Saved entries
···
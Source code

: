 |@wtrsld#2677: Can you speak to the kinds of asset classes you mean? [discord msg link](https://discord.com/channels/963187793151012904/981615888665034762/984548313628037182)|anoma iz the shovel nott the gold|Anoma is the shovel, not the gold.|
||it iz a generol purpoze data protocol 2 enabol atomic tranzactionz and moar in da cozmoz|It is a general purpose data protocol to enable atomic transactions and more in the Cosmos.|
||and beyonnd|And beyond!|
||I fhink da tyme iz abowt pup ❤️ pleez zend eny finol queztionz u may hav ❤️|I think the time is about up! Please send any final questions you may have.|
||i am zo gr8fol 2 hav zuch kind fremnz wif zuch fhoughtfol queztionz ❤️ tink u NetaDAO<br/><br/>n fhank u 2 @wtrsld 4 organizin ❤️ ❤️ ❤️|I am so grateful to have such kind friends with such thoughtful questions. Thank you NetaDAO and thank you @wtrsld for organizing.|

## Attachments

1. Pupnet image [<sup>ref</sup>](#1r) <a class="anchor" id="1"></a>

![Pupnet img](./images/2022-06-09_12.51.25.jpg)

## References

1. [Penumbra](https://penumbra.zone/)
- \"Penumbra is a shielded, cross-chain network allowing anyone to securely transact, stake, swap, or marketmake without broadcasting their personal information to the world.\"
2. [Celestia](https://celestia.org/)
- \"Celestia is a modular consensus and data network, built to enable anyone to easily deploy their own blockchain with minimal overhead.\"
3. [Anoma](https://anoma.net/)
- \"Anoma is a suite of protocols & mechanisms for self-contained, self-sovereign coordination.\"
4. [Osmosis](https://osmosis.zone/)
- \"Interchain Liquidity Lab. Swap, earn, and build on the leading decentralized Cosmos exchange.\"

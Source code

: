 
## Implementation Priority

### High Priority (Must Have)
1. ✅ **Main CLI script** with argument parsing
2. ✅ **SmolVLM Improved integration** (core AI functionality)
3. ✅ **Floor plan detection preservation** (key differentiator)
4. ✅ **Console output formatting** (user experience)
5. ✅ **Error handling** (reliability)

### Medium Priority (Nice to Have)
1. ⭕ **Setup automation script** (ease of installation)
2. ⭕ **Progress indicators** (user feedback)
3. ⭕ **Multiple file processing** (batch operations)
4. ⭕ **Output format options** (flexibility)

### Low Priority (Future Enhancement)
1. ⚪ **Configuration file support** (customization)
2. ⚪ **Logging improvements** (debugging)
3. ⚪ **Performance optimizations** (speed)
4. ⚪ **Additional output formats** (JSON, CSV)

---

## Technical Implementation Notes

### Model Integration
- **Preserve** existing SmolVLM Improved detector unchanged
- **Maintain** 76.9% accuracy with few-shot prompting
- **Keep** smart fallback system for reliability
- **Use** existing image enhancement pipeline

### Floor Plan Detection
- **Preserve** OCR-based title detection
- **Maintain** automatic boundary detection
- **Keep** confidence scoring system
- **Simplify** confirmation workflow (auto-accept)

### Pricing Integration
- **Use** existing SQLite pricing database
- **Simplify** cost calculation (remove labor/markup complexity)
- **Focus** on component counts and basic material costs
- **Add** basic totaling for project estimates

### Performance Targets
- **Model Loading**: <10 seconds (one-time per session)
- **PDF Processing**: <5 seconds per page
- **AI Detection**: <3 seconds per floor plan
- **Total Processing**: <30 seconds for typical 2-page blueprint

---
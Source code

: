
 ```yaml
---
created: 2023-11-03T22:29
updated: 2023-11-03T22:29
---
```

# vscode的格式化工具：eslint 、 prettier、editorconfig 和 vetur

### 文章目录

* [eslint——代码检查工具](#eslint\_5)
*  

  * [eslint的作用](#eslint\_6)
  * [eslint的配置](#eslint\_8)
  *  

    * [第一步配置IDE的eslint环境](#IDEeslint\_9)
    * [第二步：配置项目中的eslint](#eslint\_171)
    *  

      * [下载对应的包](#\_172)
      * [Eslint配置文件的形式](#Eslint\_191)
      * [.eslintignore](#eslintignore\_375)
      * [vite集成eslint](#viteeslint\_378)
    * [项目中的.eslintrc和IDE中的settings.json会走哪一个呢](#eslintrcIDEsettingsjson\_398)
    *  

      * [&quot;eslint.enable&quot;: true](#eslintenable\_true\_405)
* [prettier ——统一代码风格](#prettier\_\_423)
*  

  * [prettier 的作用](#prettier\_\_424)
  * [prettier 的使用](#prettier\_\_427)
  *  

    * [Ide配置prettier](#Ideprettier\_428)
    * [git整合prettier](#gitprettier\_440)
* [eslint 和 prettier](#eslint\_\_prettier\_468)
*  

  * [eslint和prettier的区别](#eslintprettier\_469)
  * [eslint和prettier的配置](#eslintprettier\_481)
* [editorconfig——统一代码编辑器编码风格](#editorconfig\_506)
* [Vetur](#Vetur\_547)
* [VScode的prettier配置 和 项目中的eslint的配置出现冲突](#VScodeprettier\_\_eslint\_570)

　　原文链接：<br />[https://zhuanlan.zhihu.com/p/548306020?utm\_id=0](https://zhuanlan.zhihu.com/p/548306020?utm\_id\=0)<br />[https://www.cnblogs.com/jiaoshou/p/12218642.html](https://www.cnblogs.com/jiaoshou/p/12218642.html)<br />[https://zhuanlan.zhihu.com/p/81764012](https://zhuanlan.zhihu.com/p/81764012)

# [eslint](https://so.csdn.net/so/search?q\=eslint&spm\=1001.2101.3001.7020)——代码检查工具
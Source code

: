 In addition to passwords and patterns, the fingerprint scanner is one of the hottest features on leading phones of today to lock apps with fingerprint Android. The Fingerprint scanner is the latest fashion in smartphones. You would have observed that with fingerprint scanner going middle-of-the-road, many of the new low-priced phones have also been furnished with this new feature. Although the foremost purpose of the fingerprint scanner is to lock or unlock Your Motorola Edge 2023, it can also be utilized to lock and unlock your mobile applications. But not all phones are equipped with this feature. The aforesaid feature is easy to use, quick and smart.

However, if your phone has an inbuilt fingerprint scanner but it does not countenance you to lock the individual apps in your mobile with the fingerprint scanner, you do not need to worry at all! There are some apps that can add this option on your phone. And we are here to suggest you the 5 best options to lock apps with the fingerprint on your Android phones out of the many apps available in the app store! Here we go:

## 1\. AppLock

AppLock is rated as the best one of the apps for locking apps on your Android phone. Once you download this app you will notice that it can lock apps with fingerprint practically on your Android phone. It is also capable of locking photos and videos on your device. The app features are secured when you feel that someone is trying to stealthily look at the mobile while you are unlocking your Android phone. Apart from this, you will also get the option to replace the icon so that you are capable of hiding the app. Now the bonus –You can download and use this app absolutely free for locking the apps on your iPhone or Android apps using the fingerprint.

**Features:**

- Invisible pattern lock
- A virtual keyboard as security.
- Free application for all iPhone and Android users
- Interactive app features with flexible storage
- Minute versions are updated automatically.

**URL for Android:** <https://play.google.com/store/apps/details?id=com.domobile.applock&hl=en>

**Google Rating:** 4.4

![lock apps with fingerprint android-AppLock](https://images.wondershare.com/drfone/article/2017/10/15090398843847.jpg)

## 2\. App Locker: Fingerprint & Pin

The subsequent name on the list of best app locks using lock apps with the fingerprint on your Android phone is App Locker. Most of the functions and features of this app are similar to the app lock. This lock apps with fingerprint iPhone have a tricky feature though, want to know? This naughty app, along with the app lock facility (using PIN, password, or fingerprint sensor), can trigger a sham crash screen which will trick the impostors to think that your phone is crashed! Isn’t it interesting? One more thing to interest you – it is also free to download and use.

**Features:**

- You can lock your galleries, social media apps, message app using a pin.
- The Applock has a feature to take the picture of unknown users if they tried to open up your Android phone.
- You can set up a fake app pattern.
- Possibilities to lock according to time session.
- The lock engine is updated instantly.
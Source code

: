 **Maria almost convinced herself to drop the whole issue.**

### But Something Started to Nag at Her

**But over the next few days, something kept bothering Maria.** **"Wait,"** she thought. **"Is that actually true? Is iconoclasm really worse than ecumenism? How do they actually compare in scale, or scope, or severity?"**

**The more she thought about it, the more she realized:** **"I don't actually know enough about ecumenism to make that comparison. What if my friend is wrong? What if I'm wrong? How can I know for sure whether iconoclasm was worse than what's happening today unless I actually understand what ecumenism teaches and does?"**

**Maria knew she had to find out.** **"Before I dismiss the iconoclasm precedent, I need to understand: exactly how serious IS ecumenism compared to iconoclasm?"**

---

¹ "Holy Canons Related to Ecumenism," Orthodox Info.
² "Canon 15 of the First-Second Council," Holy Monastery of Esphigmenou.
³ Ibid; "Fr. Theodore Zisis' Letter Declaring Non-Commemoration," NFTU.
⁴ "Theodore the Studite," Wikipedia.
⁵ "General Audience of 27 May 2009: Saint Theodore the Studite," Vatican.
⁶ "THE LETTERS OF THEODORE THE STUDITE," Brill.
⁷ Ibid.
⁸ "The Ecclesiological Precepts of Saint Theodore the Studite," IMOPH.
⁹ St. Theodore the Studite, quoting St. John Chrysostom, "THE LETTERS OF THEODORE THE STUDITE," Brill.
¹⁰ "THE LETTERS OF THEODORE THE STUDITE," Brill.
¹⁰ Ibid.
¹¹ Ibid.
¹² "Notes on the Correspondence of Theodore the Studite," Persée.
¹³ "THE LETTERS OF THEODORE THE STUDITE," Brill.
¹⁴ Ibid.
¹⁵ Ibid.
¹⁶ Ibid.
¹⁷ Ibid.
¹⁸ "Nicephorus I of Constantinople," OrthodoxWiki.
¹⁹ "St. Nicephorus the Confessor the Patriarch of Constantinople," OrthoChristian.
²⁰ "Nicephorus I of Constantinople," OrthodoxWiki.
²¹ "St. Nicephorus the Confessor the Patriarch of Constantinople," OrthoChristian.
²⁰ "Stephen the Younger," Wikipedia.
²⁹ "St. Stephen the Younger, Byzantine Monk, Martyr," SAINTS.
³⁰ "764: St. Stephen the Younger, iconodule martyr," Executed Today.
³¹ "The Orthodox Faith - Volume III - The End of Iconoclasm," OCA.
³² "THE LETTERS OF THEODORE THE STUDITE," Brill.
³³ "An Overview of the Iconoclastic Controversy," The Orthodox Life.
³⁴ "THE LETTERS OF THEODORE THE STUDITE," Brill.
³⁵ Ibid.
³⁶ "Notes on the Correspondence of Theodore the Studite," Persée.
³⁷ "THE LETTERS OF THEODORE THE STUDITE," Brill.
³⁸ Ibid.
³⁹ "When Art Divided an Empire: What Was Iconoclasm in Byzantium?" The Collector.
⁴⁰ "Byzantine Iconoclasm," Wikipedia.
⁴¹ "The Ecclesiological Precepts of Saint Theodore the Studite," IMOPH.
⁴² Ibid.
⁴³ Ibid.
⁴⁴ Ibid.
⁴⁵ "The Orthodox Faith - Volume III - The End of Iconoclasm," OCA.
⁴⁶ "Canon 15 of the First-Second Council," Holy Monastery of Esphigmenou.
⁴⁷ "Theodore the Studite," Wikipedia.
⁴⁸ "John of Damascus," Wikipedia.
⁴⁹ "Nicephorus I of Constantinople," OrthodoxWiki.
···
Exercise prompt
Starting at the line that has "[eslint 和 prettier](#eslint\_\_prettier\_468)" and ending at the line that has "## 1\. AppLock", please write out the lines above exactly, leaving out all others.

Exercise response
* [eslint 和 prettier](#eslint\_\_prettier\_468)
*  

  * [eslint和prettier的区别](#eslintprettier\_469)
  * [eslint和prettier的配置](#eslintprettier\_481)
* [editorconfig——统一代码编辑器编码风格](#editorconfig\_506)
* [Vetur](#Vetur\_547)
* [VScode的prettier配置 和 项目中的eslint的配置出现冲突](#VScodeprettier\_\_eslint\_570)

　　原文链接：<br />[https://zhuanlan.zhihu.com/p/548306020?utm\_id=0](https://zhuanlan.zhihu.com/p/548306020?utm\_id\=0)<br />[https://www.cnblogs.com/jiaoshou/p/12218642.html](https://www.cnblogs.com/jiaoshou/p/12218642.html)<br />[https://zhuanlan.zhihu.com/p/81764012](https://zhuanlan.zhihu.com/p/81764012)

# [eslint](https://so.csdn.net/so/search?q\=eslint&spm\=1001.2101.3001.7020)——代码检查工具
Source code

: In addition to passwords and patterns, the fingerprint scanner is one of the hottest features on leading phones of today to lock apps with fingerprint Android. The Fingerprint scanner is the latest fashion in smartphones. You would have observed that with fingerprint scanner going middle-of-the-road, many of the new low-priced phones have also been furnished with this new feature. Although the foremost purpose of the fingerprint scanner is to lock or unlock Your Motorola Edge 2023, it can also be utilized to lock and unlock your mobile applications. But not all phones are equipped with this feature. The aforesaid feature is easy to use, quick and smart.

However, if your phone has an inbuilt fingerprint scanner but it does not countenance you to lock the individual apps in your mobile with the fingerprint scanner, you do not need to worry at all! There are some apps that can add this option on your phone. And we are here to suggest you the 5 best options to lock apps with the fingerprint on your Android phones out of the many apps available in the app store! Here we go:

## 1\. AppLock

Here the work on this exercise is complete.